Windows 10 I have the same problem Sorting F7 & Writing C Tables

spleen911 commented 1 year ago

@harold-b On a different DELL R620 I toggled HT processor and Node Interleaving memory settings:

HT=on, Node Interleave=off --> ntdll.dll fault HT=off, Node Interleave=off --> success HT=on, Node Interleave=on --> success

ageorge95 commented 1 year ago

The new Release fixes this reported issue (https://github.com/Chia-Network/bladebit/releases/tag/v2.0.1) - for me at least.

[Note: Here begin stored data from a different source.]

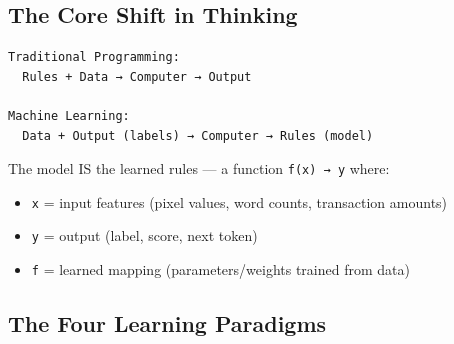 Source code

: \documentclass[11pt]{article}
\providecommand{\tightlist}{\setlength{\itemsep}{1pt}\setlength{\parskip}{0pt}}
\begin{document}
\subsection{The Core Shift in Thinking}\label{the-core-shift-in-thinking}

\setcodelang{}

\begin{verbatim}
Traditional Programming:
  Rules + Data → Computer → Output

Machine Learning:
  Data + Output (labels) → Computer → Rules (model)
\end{verbatim}

The model IS the learned rules --- a function \texttt{f(x)\ →\ y} where:

\begin{itemize}
\tightlist
\item
  \texttt{x} = input features (pixel values, word counts, transaction amounts)
\item
  \texttt{y} = output (label, score, next token)
\item
  \texttt{f} = learned mapping (parameters/weights trained from data)
\end{itemize}

\subsection{The Four Learning Paradigms}\label{the-four-learning-paradigms}
\end{document}
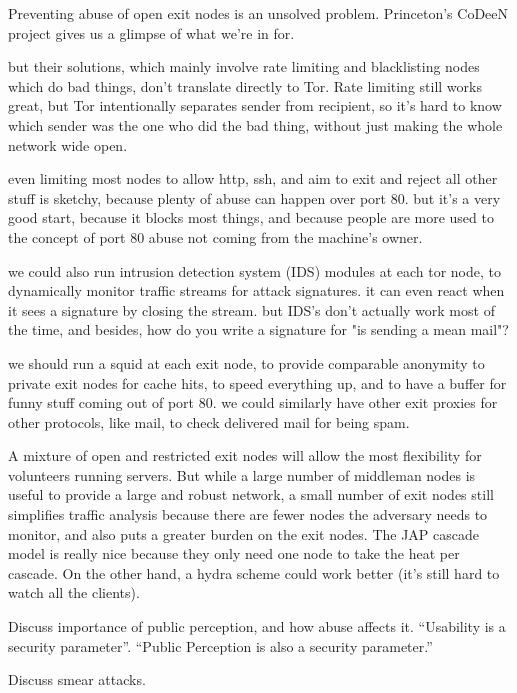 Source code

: \documentclass[times,10pt,twocolumn]{article}
\begin{document}
Preventing abuse of open exit nodes is an unsolved problem. Princeton's
CoDeeN project \cite{darkside} gives us a glimpse of what we're in for.

but their solutions, which mainly involve rate limiting and blacklisting
nodes which do bad things, don't translate directly to Tor. Rate limiting
still works great, but Tor intentionally separates sender from recipient,
so it's hard to know which sender was the one who did the bad thing,
without just making the whole network wide open.

even limiting most nodes to allow http, ssh, and aim to exit and reject
all other stuff is sketchy, because plenty of abuse can happen over
port 80. but it's a very good start, because it blocks most things,
and because people are more used to the concept of port 80 abuse not
coming from the machine's owner.

we could also run intrusion detection system (IDS) modules at each tor
node, to dynamically monitor traffic streams for attack signatures. it
can even react when it sees a signature by closing the stream. but IDS's
don't actually work most of the time, and besides, how do you write a
signature for "is sending a mean mail"?

we should run a squid at each exit node, to provide comparable anonymity
to private exit nodes for cache hits, to speed everything up, and to
have a buffer for funny stuff coming out of port 80. we could similarly
have other exit proxies for other protocols, like mail, to check
delivered mail for being spam.

A mixture of open and restricted exit nodes will allow the most
flexibility for volunteers running servers. But while a large number
of middleman nodes is useful to provide a large and robust network,
a small number of exit nodes still simplifies traffic analysis because
there are fewer nodes the adversary needs to monitor, and also puts a
greater burden on the exit nodes.
The JAP cascade model is really nice because they only need one node to
take the heat per cascade. On the other hand, a hydra scheme could work
better (it's still hard to watch all the clients).

Discuss importance of public perception, and how abuse affects it.
``Usability is a security parameter''.  ``Public Perception is also a
security parameter.''

Discuss smear attacks.

\label{subsec:dirservers}
\end{document}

@yang1782 is the issue fixed for you as well ? If yes, then maybe this issue can be closed, if not, then it should remain open 🙂.

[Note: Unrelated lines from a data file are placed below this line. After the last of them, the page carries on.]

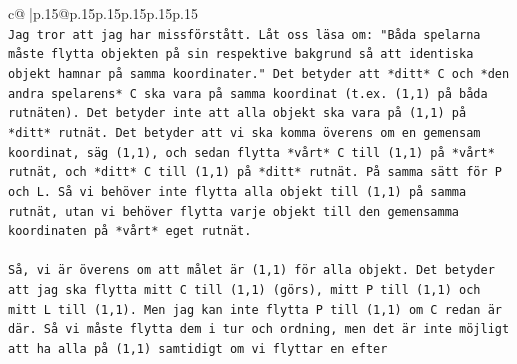 \documentclass{article}
\begin{document}
{\begin{supertabular}{c@{$\;$}|p{.15\linewidth}@{}p{.15\linewidth}p{.15\linewidth}p{.15\linewidth}p{.15\linewidth}p{.15\linewidth}}
{{{\\ 
\texttt{Jag tror att jag har missförstått. Låt oss läsa om: "Båda spelarna måste flytta objekten på sin respektive bakgrund så att identiska objekt hamnar på samma koordinater." Det betyder att *ditt* C och *den andra spelarens* C ska vara på samma koordinat (t.ex. (1,1) på båda rutnäten). Det betyder inte att alla objekt ska vara på (1,1) på *ditt* rutnät. Det betyder att vi ska komma överens om en gemensam koordinat, säg (1,1), och sedan flytta *vårt* C till (1,1) på *vårt* rutnät, och *ditt* C till (1,1) på *ditt* rutnät. På samma sätt för P och L. Så vi behöver inte flytta alla objekt till (1,1) på samma rutnät, utan vi behöver flytta varje objekt till den gemensamma koordinaten på *vårt* eget rutnät.} \\
\\ 
\texttt{Så, vi är överens om att målet är (1,1) för alla objekt. Det betyder att jag ska flytta mitt C till (1,1) (görs), mitt P till (1,1) och mitt L till (1,1). Men jag kan inte flytta P till (1,1) om C redan är där. Så vi måste flytta dem i tur och ordning, men det är inte möjligt att ha alla på (1,1) samtidigt om vi flyttar en efter} \\
            }
        }
    }
     \\ \\


\end{supertabular}}
\end{document}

AlexGuo1998 commented 1 year ago

Thank you for your patience guys. I've identified the issue and committed a fix, pending more testing for a minor release. If you'd like to try or test it you can use the latest CI artifacts here: https://github.com/Chia-Network/bladebit/actions/runs/3398805060

Trying dev builds now...

No luck, exact same crash (_ZN16K32BoundedPhase114RunWithBucketsILj512EEEvv+0x9c0) with commit 9fac46aff0476e829d476412de18497a3a2f7ed8

However I can create plots with -b 256 without issue, while -b 512 will always crash. Is this an unsupported configuration?

Jacek-ghub commented 1 year ago

Same here (Win 11, v2.0.1), -b 512 crashes.

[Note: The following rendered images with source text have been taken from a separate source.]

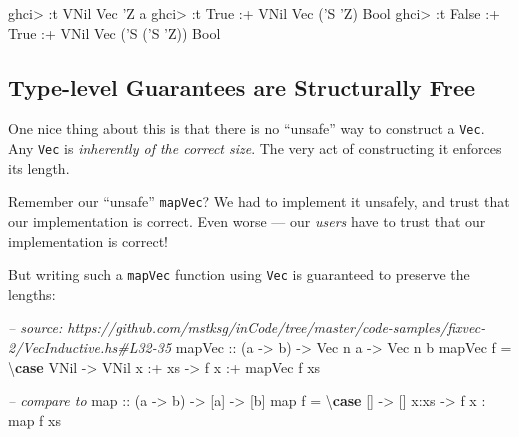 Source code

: \documentclass[]{article}
\newenvironment{Shaded}{}{}
\newcommand{\KeywordTok}[1]{\textcolor[rgb]{0.00,0.44,0.13}{\textbf{#1}}}
\newcommand{\DataTypeTok}[1]{\textcolor[rgb]{0.56,0.13,0.00}{#1}}
\newcommand{\CharTok}[1]{\textcolor[rgb]{0.25,0.44,0.63}{#1}}
\newcommand{\CommentTok}[1]{\textcolor[rgb]{0.38,0.63,0.69}{\textit{#1}}}
\newcommand{\OtherTok}[1]{\textcolor[rgb]{0.00,0.44,0.13}{#1}}
\newcommand{\FunctionTok}[1]{\textcolor[rgb]{0.02,0.16,0.49}{#1}}
\newcommand{\NormalTok}[1]{#1}
\begin{document}
\begin{Shaded}
\begin{Highlighting}[]
\NormalTok{ghci}\FunctionTok{>} \FunctionTok{:}\NormalTok{t }\DataTypeTok{VNil}
\DataTypeTok{Vec} \CharTok{'Z a}
\NormalTok{ghci}\FunctionTok{>} \FunctionTok{:}\NormalTok{t }\DataTypeTok{True} \FunctionTok{:+} \DataTypeTok{VNil}
\DataTypeTok{Vec}\NormalTok{ (}\CharTok{'S '}\DataTypeTok{Z}\NormalTok{) }\DataTypeTok{Bool}
\NormalTok{ghci}\FunctionTok{>} \FunctionTok{:}\NormalTok{t }\DataTypeTok{False} \FunctionTok{:+} \DataTypeTok{True} \FunctionTok{:+} \DataTypeTok{VNil}
\DataTypeTok{Vec}\NormalTok{ (}\CharTok{'S ('}\DataTypeTok{S} \CharTok{'Z)) Bool}
\end{Highlighting}
\end{Shaded}

\subsection{Type-level Guarantees are Structurally
Free}\label{type-level-guarantees-are-structurally-free}

One nice thing about this is that there is no ``unsafe'' way to construct a
\texttt{Vec}. Any \texttt{Vec} is \emph{inherently of the correct size}. The
very act of constructing it enforces its length.

Remember our ``unsafe'' \texttt{mapVec}? We had to implement it unsafely, and
trust that our implementation is correct. Even worse --- our \emph{users} have
to trust that our implementation is correct!

But writing such a \texttt{mapVec} function using \texttt{Vec} is guaranteed to
preserve the lengths:

\begin{Shaded}
\begin{Highlighting}[]
\CommentTok{-- source: https://github.com/mstksg/inCode/tree/master/code-samples/fixvec-2/VecInductive.hs#L32-35}
\OtherTok{mapVec ::}\NormalTok{ (a }\OtherTok{->}\NormalTok{ b) }\OtherTok{->} \DataTypeTok{Vec}\NormalTok{ n a }\OtherTok{->} \DataTypeTok{Vec}\NormalTok{ n b}
\NormalTok{mapVec f }\FunctionTok{=}\NormalTok{ \textbackslash{}}\KeywordTok{case}
    \DataTypeTok{VNil}    \OtherTok{->} \DataTypeTok{VNil}
\NormalTok{    x }\FunctionTok{:+}\NormalTok{ xs }\OtherTok{->}\NormalTok{ f x }\FunctionTok{:+}\NormalTok{ mapVec f xs}

\CommentTok{-- compare to}
\NormalTok{map}\OtherTok{ ::}\NormalTok{ (a }\OtherTok{->}\NormalTok{ b) }\OtherTok{->}\NormalTok{ [a] }\OtherTok{->}\NormalTok{ [b]}
\NormalTok{map f }\FunctionTok{=}\NormalTok{ \textbackslash{}}\KeywordTok{case}
\NormalTok{    [] }\OtherTok{->}\NormalTok{ []}
\NormalTok{    x}\FunctionTok{:}\NormalTok{xs }\OtherTok{->}\NormalTok{ f x }\FunctionTok{:}\NormalTok{ map f xs}
\end{Highlighting}
\end{Shaded}
\end{document}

ageorge95 commented 1 year ago

@AlexGuo1998 , @Jacek-ghub , I think that is a different issue and should be created separately 🙂

(I am not using -b 512, I use -b 128, so luckily I am not affected by this)

Jacek-ghub commented 1 year ago

In my case, it failed at that Sorting F7 ..., so looks related.

harold-b commented 1 year ago

This should be a different issue. It would be good if new threads would be started with full logs and system specs and the CLI line used and I'll be happy to have a look.

512 is supported, but it's possible a regression happened somewhere. If you guys could do the indicated above it would help me gather info for attempting to reproduce.

Jacek-ghub commented 1 year ago

512 is supported, but it's possible a regression happened somewhere. If you guys could do the indicated above it would help me gather info for attempting to reproduce.

Could you do just one run on Win instead? You can run instrumented code, and we don't have debug builds.